INSTRUCTIONS TO FOLLOW: Output the line containing "## Pull Request Process", then every remaining line of the entries below, exactly as written and with no other text.

─── DATA EXCERPTS

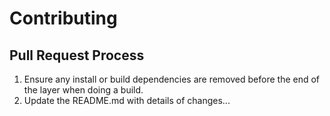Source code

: # Contributing
## Pull Request Process
1. Ensure any install or build dependencies are removed before the end of the layer when doing a build.
2. Update the README.md with details of changes...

──────

EXERCISE RESPONSE:
## Pull Request Process
1. Ensure any install or build dependencies are removed before the end of the layer when doing a build.
2. Update the README.md with details of changes...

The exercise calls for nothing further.